If you know me, then you already know that I tend to be a bit competitive. When growing up, my sister would dread playing card games as you’ve never seen intensity like the intensity I can bring to a game of Go-Fish or No-Peek. Often, my family will joke (in that way that you know isn’t really a joke) about who gets to be on my team rather than the less favorable alternative: The Other Team. My running partner always teases me when we are casually running around a local park and I’ll unknowingly speed up to ‘beat’ the new mom and her stroller. I even look at auctions as a bit of a competition (I blame my mother for this one) and go in full bore, ready to ‘win’ all of the items. Spoiler alert: this particular type of competition leaves me broke.
Although these are ways my competitive nature exposes itself to those around me, there is no greater competition that I enter into than the one I am constantly in with myself. Whether it’s achieving new flexibility in yoga, or a better time in running or a more technical climb in mountaineering – I’m in a constant state of trying to out-do myself.
There are benefits to this particular type of neurosis. I’m confident and willing to work hard to master a new skill or achieve a new level. I have the ability to apply a level of discipline and dedication in order to accomplish these tasks that sometimes even surprises me as my desire for success often outweighs my desire for comfort.
There can be definite downsides to this level of determination though. It can turn into obsession, where the goal becomes the only thing in my life. It can turn into an energy drain – especially when I add too many things in to my daily life and simply cannot complete everything in the day. It can become un-fun and more about the doing the thing with only the end result in mind rather than enjoying the process and taking in the scenery along the journey.
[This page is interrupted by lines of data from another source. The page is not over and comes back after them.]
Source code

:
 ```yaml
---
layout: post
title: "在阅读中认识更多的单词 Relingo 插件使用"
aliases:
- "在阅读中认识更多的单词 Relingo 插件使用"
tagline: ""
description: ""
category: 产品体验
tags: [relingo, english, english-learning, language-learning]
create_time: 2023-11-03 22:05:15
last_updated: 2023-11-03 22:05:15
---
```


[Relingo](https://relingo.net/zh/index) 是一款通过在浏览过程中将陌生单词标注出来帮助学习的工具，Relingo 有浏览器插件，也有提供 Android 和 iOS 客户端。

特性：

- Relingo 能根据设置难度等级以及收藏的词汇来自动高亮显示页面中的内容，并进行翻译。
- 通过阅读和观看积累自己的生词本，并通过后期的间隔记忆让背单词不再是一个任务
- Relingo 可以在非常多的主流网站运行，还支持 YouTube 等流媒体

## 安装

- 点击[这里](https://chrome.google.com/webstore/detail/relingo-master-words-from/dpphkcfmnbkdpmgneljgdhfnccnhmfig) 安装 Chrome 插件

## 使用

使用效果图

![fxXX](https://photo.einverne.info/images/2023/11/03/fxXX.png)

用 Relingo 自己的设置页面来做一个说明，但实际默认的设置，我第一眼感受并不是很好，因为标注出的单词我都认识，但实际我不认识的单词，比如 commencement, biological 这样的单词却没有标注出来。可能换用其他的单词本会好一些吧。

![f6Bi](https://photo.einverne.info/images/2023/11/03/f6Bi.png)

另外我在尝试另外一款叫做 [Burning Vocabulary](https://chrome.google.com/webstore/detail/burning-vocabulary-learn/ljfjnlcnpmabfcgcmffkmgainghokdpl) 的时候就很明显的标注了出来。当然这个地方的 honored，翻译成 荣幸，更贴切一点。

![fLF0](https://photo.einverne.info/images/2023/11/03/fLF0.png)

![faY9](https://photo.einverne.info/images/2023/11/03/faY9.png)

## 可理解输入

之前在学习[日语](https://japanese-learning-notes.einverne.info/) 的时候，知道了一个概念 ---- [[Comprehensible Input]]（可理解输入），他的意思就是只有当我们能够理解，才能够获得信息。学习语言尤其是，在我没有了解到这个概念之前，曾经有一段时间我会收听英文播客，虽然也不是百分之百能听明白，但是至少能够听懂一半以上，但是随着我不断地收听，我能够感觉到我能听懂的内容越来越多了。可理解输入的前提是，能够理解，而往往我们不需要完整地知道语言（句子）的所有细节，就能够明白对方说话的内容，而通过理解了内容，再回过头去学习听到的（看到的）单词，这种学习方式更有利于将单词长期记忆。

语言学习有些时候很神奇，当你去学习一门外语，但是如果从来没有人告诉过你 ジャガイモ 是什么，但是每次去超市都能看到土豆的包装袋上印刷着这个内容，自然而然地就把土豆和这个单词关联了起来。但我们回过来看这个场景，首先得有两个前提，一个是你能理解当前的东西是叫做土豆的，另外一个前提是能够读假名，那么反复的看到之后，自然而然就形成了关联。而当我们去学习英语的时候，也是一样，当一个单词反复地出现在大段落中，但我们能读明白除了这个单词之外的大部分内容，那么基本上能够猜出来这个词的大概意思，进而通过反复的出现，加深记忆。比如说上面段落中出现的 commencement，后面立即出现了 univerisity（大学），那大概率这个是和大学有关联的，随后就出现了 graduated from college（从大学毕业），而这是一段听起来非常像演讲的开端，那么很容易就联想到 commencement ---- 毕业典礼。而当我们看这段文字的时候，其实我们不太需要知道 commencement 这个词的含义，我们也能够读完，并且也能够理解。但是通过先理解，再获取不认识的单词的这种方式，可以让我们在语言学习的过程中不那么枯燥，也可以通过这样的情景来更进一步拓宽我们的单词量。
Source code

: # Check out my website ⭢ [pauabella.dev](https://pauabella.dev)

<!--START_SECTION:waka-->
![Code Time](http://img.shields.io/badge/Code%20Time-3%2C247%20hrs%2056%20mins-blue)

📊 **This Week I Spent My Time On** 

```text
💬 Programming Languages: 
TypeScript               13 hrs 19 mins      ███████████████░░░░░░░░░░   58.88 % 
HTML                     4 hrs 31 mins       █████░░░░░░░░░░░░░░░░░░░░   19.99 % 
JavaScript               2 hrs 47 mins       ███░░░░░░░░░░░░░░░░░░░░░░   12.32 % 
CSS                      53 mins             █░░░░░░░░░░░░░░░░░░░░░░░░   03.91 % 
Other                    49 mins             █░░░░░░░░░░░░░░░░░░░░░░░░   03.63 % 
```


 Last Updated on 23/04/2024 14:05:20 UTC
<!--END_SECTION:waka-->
This high level of focus brings some very sweet returns when I meet my goal. That time I worked my tail off for 3 months to try to improve my half marathon time and then I did – shaving nearly 14 minutes off – THAT was pretty sweet. However, it can also mean some pretty destructive crashes when my sheer will and determination are just not enough to cut it. As in this month, when I made a second annual attempt at writing 50,000 words in November – the equivalent to a small novel – as part of the NaNoWriMo project.
While I understand intellectually the critical role that failure plays in our lives, it doesn’t seem to make any difference in the moment it happens. Failure to me can and has meant complete and total loss. In the past, not achieving something that might seem like a simple loss to some – to me, it could mean a loss of motivation to do anything for weeks.
Enter two nights ago, when I realized that I hadn’t sat down to write in over 2 weeks and that my measly 5543 words was not going to turn into 50,000 words by Thursday at midnight. I mean, I’m good…. But even I have to admit defeat on this one. Since failure for me is a type of grief – I started the grieving process.
First, I denied that it was impossible. “If I could write 1500 words per hour, every hour…then maybe….”
Then I got angry, which is less effective when you are single and live alone with a cat and dog. When I started taking the cat to task for cuddling with me for too long the other morning and keeping me from writing, I realized I might have allowed the anger stage to run a little rampant.
I’m an expert bargainer though, so when I started Stage 3 I went to work coming up with all of the possible scenarios. “If I simply retyped my journal from Peru, would that be cheating? How about if I used some of the entries that wrote before the challenge started… just borrowed a few thousand words." Eventually though, I come to terms with the truth that there is not a single person that will be mad at me or hold it against me if I don’t do this writing challenge. In fact, nobody cares. I mean, sure, mom, you care.. but really, nobody cares.
Which is a fantastic transition into depression. This is where I spent the last few days – living in the fatalist mindset that clearly I am a failure that cannot complete even the simplest of tasks – like writing a novel in a month.
Then I re-read that last statement and realize how deluded I can get. ENTER: acceptance. Because the truth is, I’m only one person managing an entire full life. It’s a lot to ask of anyone, really. Living is a lot to ask.
My rational mind understands exactly what has happened here. It’s simple: I took on too much this month. I am training for my first 25k trail run in a few weeks, I’ve picked up a new indoor rock climbing habit, I’m prepping my rental apartment for a new tenant, I’m managing a part time work schedule with a full time teaching schedule and somewhere in there I started my annual daily yoga practice challenge. I worked myself into such a state of exhaustion that I finally had to throw my hands up and acknowledge that if all I did was live that would be exactly enough… writing a novel in a month does not determine my worth.
After I’d settled into this idea that all of the things didn’t have to happen, I was able to start to diffuse the cloud of stuff that was floating over me and distill what needed to stay and what could take a step back. It’s funny how perception can cloud otherwise clear intentions. Once I gave myself permission to let the guilt of not writing a novel in a month go, all of the sudden the rest of it seemed manageable.
I’m still training for my first 25k, I’m still completely addicted to indoor rock climbing, work will need to be full for now and I’m going to hold true to my daily yoga practice as it nourishes me.
I’ll still write the novel, too. I haven’t given the end goal up; I have a story to tell and a desire to tell it. However, it will not get told by Thursday. And, as it turns out, I’m ok with that.